## Data for processing
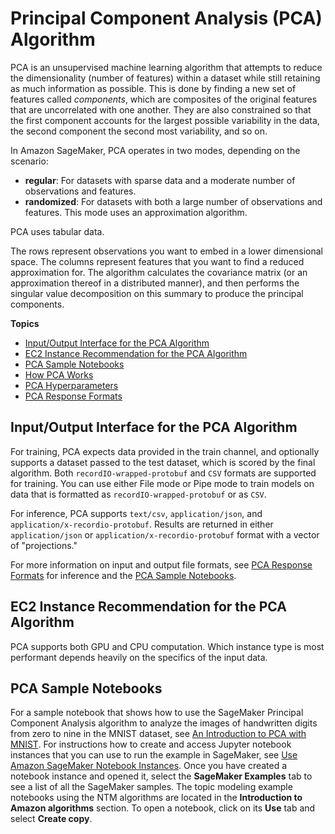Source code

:# Principal Component Analysis \(PCA\) Algorithm<a name="pca"></a>

PCA is an unsupervised machine learning algorithm that attempts to reduce the dimensionality \(number of features\) within a dataset while still retaining as much information as possible\. This is done by finding a new set of features called *components*, which are composites of the original features that are uncorrelated with one another\. They are also constrained so that the first component accounts for the largest possible variability in the data, the second component the second most variability, and so on\.

In Amazon SageMaker, PCA operates in two modes, depending on the scenario: 
+ **regular**: For datasets with sparse data and a moderate number of observations and features\.
+ **randomized**: For datasets with both a large number of observations and features\. This mode uses an approximation algorithm\. 

PCA uses tabular data\. 

The rows represent observations you want to embed in a lower dimensional space\. The columns represent features that you want to find a reduced approximation for\. The algorithm calculates the covariance matrix \(or an approximation thereof in a distributed manner\), and then performs the singular value decomposition on this summary to produce the principal components\. 

**Topics**
+ [Input/Output Interface for the PCA Algorithm](#pca-inputoutput)
+ [EC2 Instance Recommendation for the PCA Algorithm](#pca-instances)
+ [PCA Sample Notebooks](#PCA-sample-notebooks)
+ [How PCA Works](how-pca-works.md)
+ [PCA Hyperparameters](PCA-reference.md)
+ [PCA Response Formats](PCA-in-formats.md)

## Input/Output Interface for the PCA Algorithm<a name="pca-inputoutput"></a>

For training, PCA expects data provided in the train channel, and optionally supports a dataset passed to the test dataset, which is scored by the final algorithm\. Both `recordIO-wrapped-protobuf` and `CSV` formats are supported for training\. You can use either File mode or Pipe mode to train models on data that is formatted as `recordIO-wrapped-protobuf` or as `CSV`\.

For inference, PCA supports `text/csv`, `application/json`, and `application/x-recordio-protobuf`\. Results are returned in either `application/json` or `application/x-recordio-protobuf` format with a vector of "projections\."

For more information on input and output file formats, see [PCA Response Formats](PCA-in-formats.md) for inference and the [PCA Sample Notebooks](#PCA-sample-notebooks)\.

## EC2 Instance Recommendation for the PCA Algorithm<a name="pca-instances"></a>

PCA supports both GPU and CPU computation\. Which instance type is most performant depends heavily on the specifics of the input data\.

## PCA Sample Notebooks<a name="PCA-sample-notebooks"></a>

For a sample notebook that shows how to use the SageMaker Principal Component Analysis algorithm to analyze the images of handwritten digits from zero to nine in the MNIST dataset, see [An Introduction to PCA with MNIST](https://sagemaker-examples.readthedocs.io/en/latest/introduction_to_amazon_algorithms/pca_mnist/pca_mnist.html)\. For instructions how to create and access Jupyter notebook instances that you can use to run the example in SageMaker, see [Use Amazon SageMaker Notebook Instances](nbi.md)\. Once you have created a notebook instance and opened it, select the **SageMaker Examples** tab to see a list of all the SageMaker samples\. The topic modeling example notebooks using the NTM algorithms are located in the **Introduction to Amazon algorithms** section\. To open a notebook, click on its **Use** tab and select **Create copy**\.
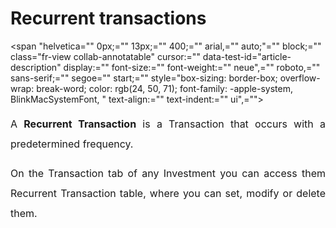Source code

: # Recurrent transactions

<span "helvetica="" 0px;="" 13px;="" 400;="" arial,="" auto;"="" block;="" class="fr-view collab-annotatable" cursor:="" data-test-id="article-description" display:="" font-size:="" font-weight:="" neue",="" roboto,="" sans-serif;="" segoe="" start;="" style="box-sizing: border-box; overflow-wrap: break-word; color: rgb(24, 50, 71); font-family: -apple-system, BlinkMacSystemFont, " text-align:="" text-indent:="" ui",=""></span>

<p style="box-sizing: border-box; margin-bottom: 8pt; margin-left: 0in; font-size: 15px; line-height: 30px; word-break: normal; overflow-wrap: break-word; text-align: justify;"><span dir="ltr" style="box-sizing: border-box; font-size: 16px; line-height: 32px;">A <strong>Recurrent&nbsp;</strong><strong style="box-sizing: border-box; font-weight: 700;">Transaction</strong> is a Transaction that occurs with a predetermined frequency.&nbsp;</span></p>

<p style="box-sizing: border-box; margin-bottom: 8pt; margin-left: 0in; font-size: 15px; line-height: 30px; word-break: normal; overflow-wrap: break-word; text-align: justify;"><span style="box-sizing: border-box; font-size: 16px;"><span dir="ltr" style="box-sizing: border-box; line-height: 32px;">On the Transaction tab of any Investment you can access them Recurrent Transaction table, where you can set, modify or delete them.&nbsp;</span></span></p>

<div "helvetica="" 0px;"="" 400;="" arial,="" class="attachment-thumb ember-view" font-weight:="" neue",="" roboto,="" sans-serif;="" segoe="" start;="" style="box-sizing: border-box; word-break: normal; overflow-wrap: break-word; font-size: 13px; line-height: 18px; color: rgb(24, 50, 71); font-family: -apple-system, BlinkMacSystemFont, " text-align:="" text-indent:="" ui",=""><br class="Apple-interchange-newline"/></div>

## What this task involves
Copy only this from above: the line containing "## PCA Sample", the line containing "# Recurrent transactions", and all lines between, printed exactly. Leave out the pictures.

## Task response
## PCA Sample Notebooks<a name="PCA-sample-notebooks"></a>

For a sample notebook that shows how to use the SageMaker Principal Component Analysis algorithm to analyze the images of handwritten digits from zero to nine in the MNIST dataset, see [An Introduction to PCA with MNIST](https://sagemaker-examples.readthedocs.io/en/latest/introduction_to_amazon_algorithms/pca_mnist/pca_mnist.html)\. For instructions how to create and access Jupyter notebook instances that you can use to run the example in SageMaker, see [Use Amazon SageMaker Notebook Instances](nbi.md)\. Once you have created a notebook instance and opened it, select the **SageMaker Examples** tab to see a list of all the SageMaker samples\. The topic modeling example notebooks using the NTM algorithms are located in the **Introduction to Amazon algorithms** section\. To open a notebook, click on its **Use** tab and select **Create copy**\.
Source code

: # Recurrent transactions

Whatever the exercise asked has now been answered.